Gently, she asked: “When did you last use them?” I had to reply that it had been some time, perhaps even years. With a cunning thrust, she reminded me that we actually have a complete encyclopedia, given to us by a friend, on our computers.
Then, moving in for the denouement, she trumped her argument with a reminder that I routinely use all kinds of search engines to extract all kinds of needed information on my keyboard without turning a leaf of the printed encyclopedia.
In good company
But my Encyclopaedia Britannica has long kept neighborly company with my shelf of Reagan books and my shelf of Churchill books. I have a shelf of Bill Safire books and Bob Woodward books, and a shelf of books by Joe Harsch and Elizabeth Pond and David Willis and other Monitor colleagues, past
and present.
I have a religion shelf, and a shelf of books by Dylan Thomas and others about Wales, the land of my birth. I have shelves on China and Indonesia and Africa, and of course current affairs (Kissinger, Zakaria, Friedman, etc.), and books by former bosses (Erwin Canham, George Shultz, Boutros Boutros-Ghali).

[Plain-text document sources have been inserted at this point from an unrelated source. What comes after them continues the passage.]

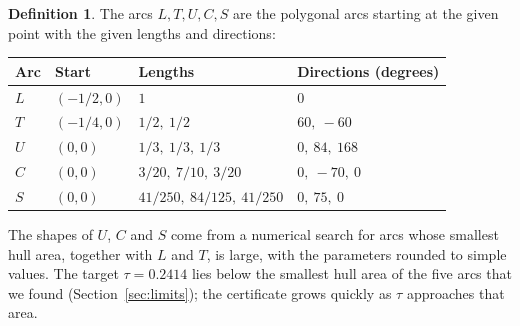 \documentclass[11pt]{amsart}
\theoremstyle{definition}
\newtheorem{definition}[theorem]{Definition}
\theoremstyle{remark}
\numberwithin{equation}{section}
\newcommand{\TAU}{0.2414}
\begin{document}
\begin{definition}\label{def:arcs}
The arcs $L,T,U,C,S$ are the polygonal arcs starting at the given point with the given lengths and directions:
\begin{center}
\begin{tabular}{@{}llll@{}}
\toprule
Arc & Start & Lengths & Directions (degrees)\\
\midrule
$L$ & $(-1/2,0)$ & $1$ & $0$\\
$T$ & $(-1/4,0)$ & $1/2,\ 1/2$ & $60,\ -60$\\
$U$ & $(0,0)$ & $1/3,\ 1/3,\ 1/3$ & $0,\ 84,\ 168$\\
$C$ & $(0,0)$ & $3/20,\ 7/10,\ 3/20$ & $0,\ -70,\ 0$\\
$S$ & $(0,0)$ & $41/250,\ 84/125,\ 41/250$ & $0,\ 75,\ 0$\\
\bottomrule
\end{tabular}
\end{center}
\end{definition}

The shapes of $U$, $C$ and $S$ come from a numerical search for arcs whose smallest hull area, together with $L$ and $T$, is large, with the parameters rounded to simple values. The target $\tau=\TAU$ lies below the smallest hull area of the five arcs that we found (Section~\ref{sec:limits}); the certificate grows quickly as $\tau$ approaches that area.
\end{document}
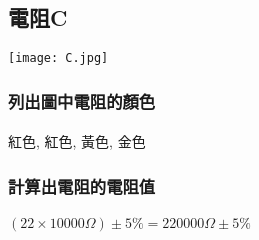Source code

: \subsection{電阻C}
\begin{center} 
\texttt{[image: C.jpg]} 
\end{center} 
\subsubsection{列出圖中電阻的顏色}
\paragraph{}
紅色, 紅色, 黃色, 金色
\subsubsection{計算出電阻的電阻值}
\paragraph{}
$(22 \times 10000\Omega) \pm 5\% = 220000\Omega \pm 5\%$
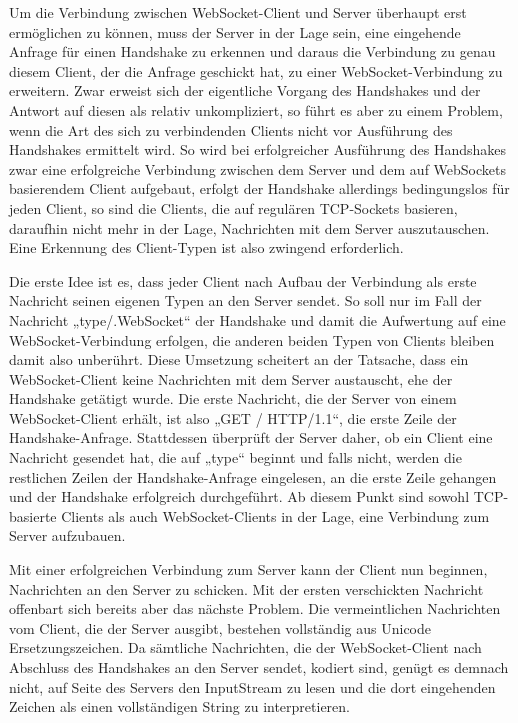 \documentclass[12pt, onecolumn,notitlepage]{scrartcl}
\begin{document}
Um die Verbindung zwischen WebSocket-Client und Server überhaupt erst ermöglichen zu können, muss der Server in der Lage sein, eine eingehende Anfrage für einen Handshake zu erkennen und daraus die Verbindung zu genau diesem Client, der die Anfrage geschickt hat, zu einer WebSocket-Verbindung zu erweitern. Zwar erweist sich der eigentliche Vorgang des Handshakes und der Antwort auf diesen als relativ unkompliziert, so führt es aber zu einem Problem, wenn die Art des sich zu verbindenden Clients nicht vor Ausführung des Handshakes ermittelt wird. So wird bei erfolgreicher Ausführung des Handshakes zwar eine erfolgreiche Verbindung zwischen dem Server und dem auf WebSockets basierendem Client aufgebaut, erfolgt der Handshake allerdings bedingungslos für jeden Client, so sind die Clients, die auf regulären TCP-Sockets basieren, daraufhin nicht mehr in der Lage, Nachrichten mit dem Server auszutauschen. Eine Erkennung des Client-Typen ist also zwingend erforderlich. \par

Die erste Idee ist es, dass jeder Client nach Aufbau der Verbindung als erste Nachricht seinen eigenen Typen an den Server sendet. So soll nur im Fall der Nachricht „type/.WebSocket“ der Handshake und damit die Aufwertung auf eine WebSocket-Verbindung erfolgen, die anderen beiden Typen von Clients bleiben damit also unberührt. Diese Umsetzung scheitert an der Tatsache, dass ein WebSocket-Client keine Nachrichten mit dem Server austauscht, ehe der Handshake getätigt wurde. Die erste Nachricht, die der Server von einem WebSocket-Client erhält, ist also „GET / HTTP/1.1“, die erste Zeile der Handshake-Anfrage. Stattdessen überprüft der Server daher, ob ein Client eine Nachricht gesendet hat, die auf „type“ beginnt und falls nicht, werden die restlichen Zeilen der Handshake-Anfrage eingelesen,  an die erste Zeile gehangen und der Handshake erfolgreich durchgeführt. Ab diesem Punkt sind sowohl TCP-basierte Clients als auch WebSocket-Clients in der Lage, eine Verbindung zum Server aufzubauen. \par

Mit einer erfolgreichen Verbindung zum Server kann der Client nun beginnen, Nachrichten an den Server zu schicken. Mit der ersten verschickten Nachricht offenbart sich bereits aber das nächste Problem. Die vermeintlichen Nachrichten vom Client, die der Server ausgibt, bestehen vollständig aus Unicode Ersetzungszeichen. Da sämtliche Nachrichten, die der WebSocket-Client nach Abschluss des Handshakes an den Server sendet, kodiert sind, genügt es demnach nicht, auf Seite des Servers den InputStream zu lesen und die dort eingehenden Zeichen als einen vollständigen String zu interpretieren. \par
\end{document}
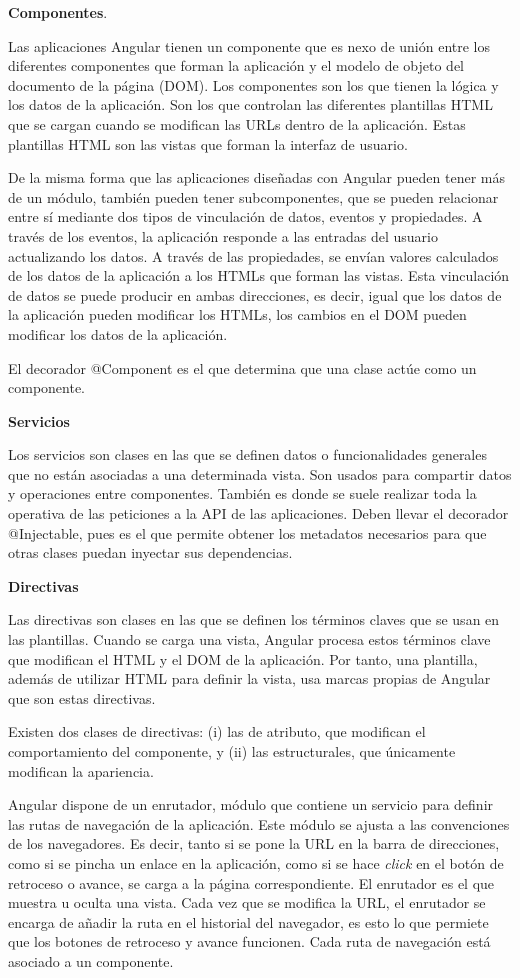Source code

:\documentclass[a4paper, 12pt]{book}
\begin{document}
\textbf{Componentes}. 

Las aplicaciones Angular tienen un componente que es nexo de unión entre los diferentes componentes que forman la aplicación y el modelo de objeto del documento de la página (DOM). Los componentes son los que tienen la lógica y los datos de la aplicación. Son los que controlan las diferentes plantillas HTML que se cargan cuando se modifican las URLs dentro de la aplicación. Estas plantillas HTML son las vistas que forman la interfaz de usuario.

De la misma forma que las aplicaciones diseñadas con Angular pueden tener más de un módulo, también pueden tener subcomponentes, que se pueden relacionar entre sí mediante dos tipos de vinculación de datos, eventos y propiedades. A través de los eventos, la aplicación responde a las entradas del usuario actualizando los datos. A través de las propiedades, se envían valores calculados de los datos de la aplicación a los HTMLs que forman las vistas. Esta vinculación de datos se puede producir en ambas direcciones, es decir, igual que los datos de la aplicación pueden modificar los HTMLs, los cambios en el DOM pueden modificar los datos de la aplicación.

El decorador @Component es el que determina que una clase actúe como un componente. 

\textbf{Servicios}

Los servicios son clases en las que se definen datos o funcionalidades generales que no están asociadas a una determinada vista. Son usados para compartir datos y operaciones entre componentes. También es donde se suele realizar toda la operativa de las peticiones a la API de las aplicaciones. Deben llevar el decorador @Injectable, pues es el que permite obtener los metadatos necesarios para que otras clases puedan inyectar sus dependencias. 

\textbf{Directivas}

Las directivas son clases en las que se definen los términos claves que se usan en las plantillas. Cuando se carga una vista, Angular procesa estos términos clave que modifican el HTML y el DOM de la aplicación. Por tanto, una plantilla, además de utilizar HTML para definir la vista, usa marcas propias de Angular que son estas directivas. 

Existen dos clases de directivas: (i) las de atributo, que modifican el comportamiento del componente, y (ii) las estructurales, que únicamente modifican la apariencia. 

Angular dispone de un enrutador, módulo que contiene un servicio para definir las rutas de navegación de la aplicación. Este módulo se ajusta a las convenciones de los navegadores. Es decir, tanto si se pone la URL en la barra de direcciones, como si se pincha un enlace en la aplicación, como si se hace \emph{click} en el botón de retroceso o avance, se carga a la página correspondiente. El enrutador es el que muestra u oculta una vista. Cada vez que se modifica la URL, el enrutador se encarga de añadir la ruta en el historial del navegador, es esto lo que permiete que los botones de retroceso y avance funcionen. Cada ruta de navegación está asociado a un componente. 
\end{document}
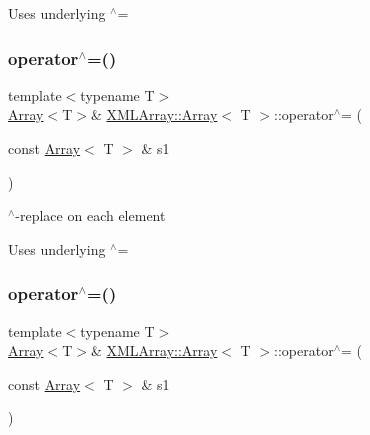 Uses underlying $^\wedge$= \mbox{\label{classXMLArray_1_1Array_a8e2621caf3277b85e6898a3eceb9b233}} 
\subsubsection{\texorpdfstring{operator$^\wedge$=()}{operator^=()}\hspace{0.1cm}{\footnotesize\ttfamily [2/6]}}
{\footnotesize\ttfamily template$<$typename T$>$ \\
\mbox{\hyperlink{classXMLArray_1_1Array}{Array}}$<$T$>$\& \mbox{\hyperlink{classXMLArray_1_1Array}{X\+M\+L\+Array\+::\+Array}}$<$ T $>$\+::operator$^\wedge$= (\begin{DoxyParamCaption}\item[{const \mbox{\hyperlink{classXMLArray_1_1Array}{Array}}$<$ T $>$ \&}]{s1 }\end{DoxyParamCaption})\hspace{0.3cm}{\ttfamily [inline]}}



$^\wedge$-\/replace on each element 

Uses underlying $^\wedge$= \mbox{\label{classXMLArray_1_1Array_a8e2621caf3277b85e6898a3eceb9b233}} 
\subsubsection{\texorpdfstring{operator$^\wedge$=()}{operator^=()}\hspace{0.1cm}{\footnotesize\ttfamily [3/6]}}
{\footnotesize\ttfamily template$<$typename T$>$ \\
\mbox{\hyperlink{classXMLArray_1_1Array}{Array}}$<$T$>$\& \mbox{\hyperlink{classXMLArray_1_1Array}{X\+M\+L\+Array\+::\+Array}}$<$ T $>$\+::operator$^\wedge$= (\begin{DoxyParamCaption}\item[{const \mbox{\hyperlink{classXMLArray_1_1Array}{Array}}$<$ T $>$ \&}]{s1 }\end{DoxyParamCaption})\hspace{0.3cm}{\ttfamily [inline]}}



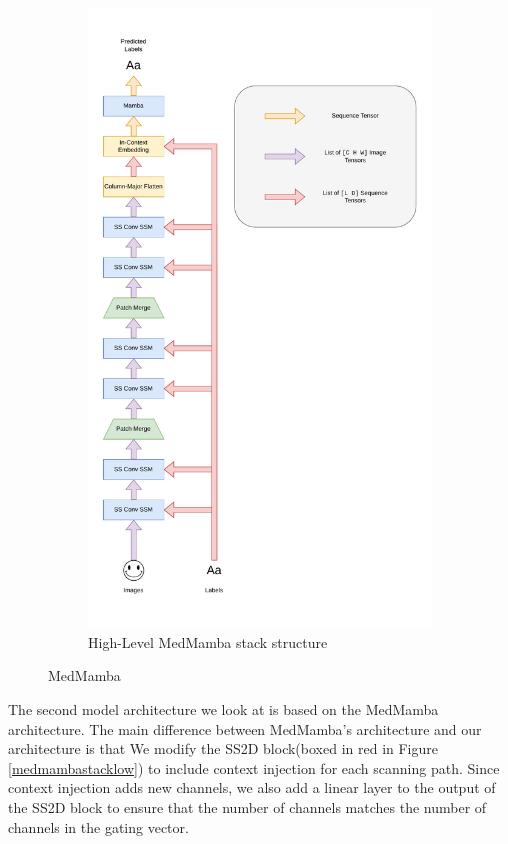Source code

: \begin{figure}[ht]
\begin{subfigure}{0.5\textwidth}
        \includegraphics[width=\textwidth]{figures/medmamba_stack.pdf}
        \caption{High-Level MedMamba stack structure}
        \label{medmambastackhigh}
    \end{subfigure}
    \caption{MedMamba}
    \label{medmambastack}
\end{figure}
The second model architecture we look at is based on the MedMamba
architecture\cite{medmamba}.
The main difference between MedMamba's architecture and our architecture is that
We modify the SS2D block(boxed in red in Figure \ref{medmambastacklow}) to
include context injection for each scanning path.
Since context injection adds new channels, we also add a linear layer to the
output of the SS2D block to ensure that the number of channels matches the
number of channels in the gating vector.

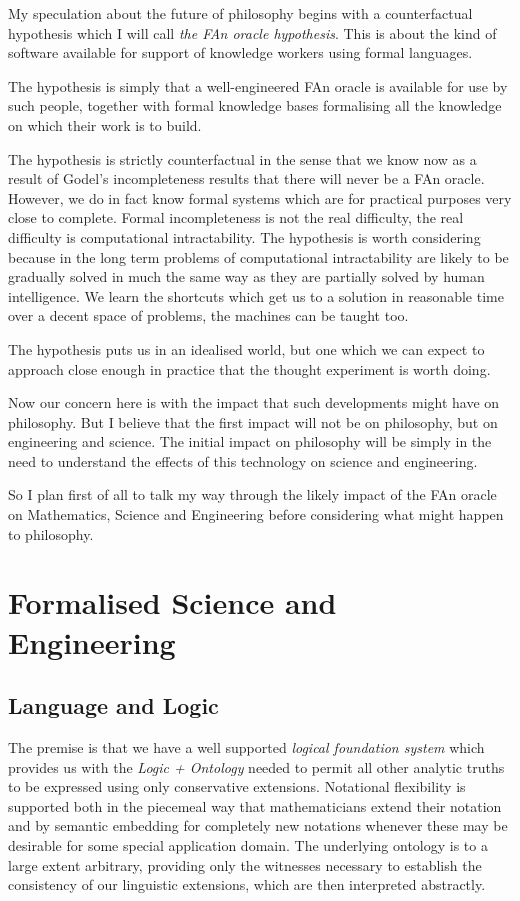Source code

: My speculation about the future of philosophy begins with a counterfactual hypothesis which I will call {\it the FAn oracle hypothesis}.
This is about the kind of software available for support of knowledge workers using formal languages.

The hypothesis is simply that a well-engineered FAn oracle is available for use by such people, together with formal knowledge bases formalising all the knowledge on which their work is to build.

The hypothesis is strictly counterfactual in the sense that we know now as a result of Godel's incompleteness results that there will never be a FAn oracle.
However, we do in fact know formal systems which are for practical purposes very close to complete.
Formal incompleteness is not the real difficulty, the real difficulty is computational intractability.
The hypothesis is worth considering because in the long term problems of computational intractability are likely to be gradually solved in much the same way as they are partially solved by human intelligence.
We learn the shortcuts which get us to a solution in reasonable time over a decent space of problems, the machines can be taught too.

The hypothesis puts us in an idealised world, but one which we can expect to approach close enough in practice that the thought experiment is worth doing.

Now our concern here is with the impact that such developments might have on philosophy.
But I believe that the first impact will not be on philosophy, but on engineering and science.
The initial impact on philosophy will be simply in the need to understand the effects of this technology on science and engineering.

So I plan first of all to talk my way through the likely impact of the FAn oracle on Mathematics, Science and Engineering before considering what might happen to philosophy.

\section{Formalised Science and Engineering}
\subsection{Language and Logic}

The premise is that we have a well supported {\it logical foundation system} which provides us with the {\it Logic + Ontology} needed to permit all other analytic truths to be expressed using only conservative extensions.
Notational flexibility is supported both in the piecemeal way that mathematicians extend their notation and by semantic embedding for completely new notations whenever these may be desirable for some special application domain.
The underlying ontology is to a large extent arbitrary, providing only the witnesses necessary to establish the consistency of our linguistic extensions, which are then interpreted abstractly.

I have a long shelf of books given to me about dogs – “Toward the PhD for Dogs,” and “Gun Dogs and Their Training,” although I’ve never actually shot anything.
From the days when I took the US Coast Guard exam and had a boat, I have kept “Chapman’s “Piloting, Seamanship and Small Boat Handling,” even though I have no current plans to pilot any small boat out to sea.
I also have kept: “How to Build Outdoor Structures,” and I almost certainly will not be building any outdoor structures. But you keep all this stuff, because you never know….
The future of printed books?
I did do a little research on who might use my 24 volume printed encyclopedia.
The local charity store refuses to accept them any more.
A local library held its annual sale and couldn’t sell full sets of encyclopedias for a dollar apiece.
There is such an amazing accumulation of information available on the Web that there is no market for even free encyclopedias in print.
Does this mean that books printed on paper are destined to go the way of some printed daily newspapers?
According to reports, electronic books now make up 7 percent of all book sales and bring in a billion dollars. That must mean that a lot of people are still buying a lot of books printed on paper.
For myself, I’m hedging my bets. My wife bought me a Kindle, and it’s great for reading on planes. But my 24 volumes of the Encyclopaedia Britannica are still on my shelves in all their leather-bound glory.
I look at them, if not in them, fondly almost every day.
John Hughes, a former editor of the Monitor, writes a biweekly column.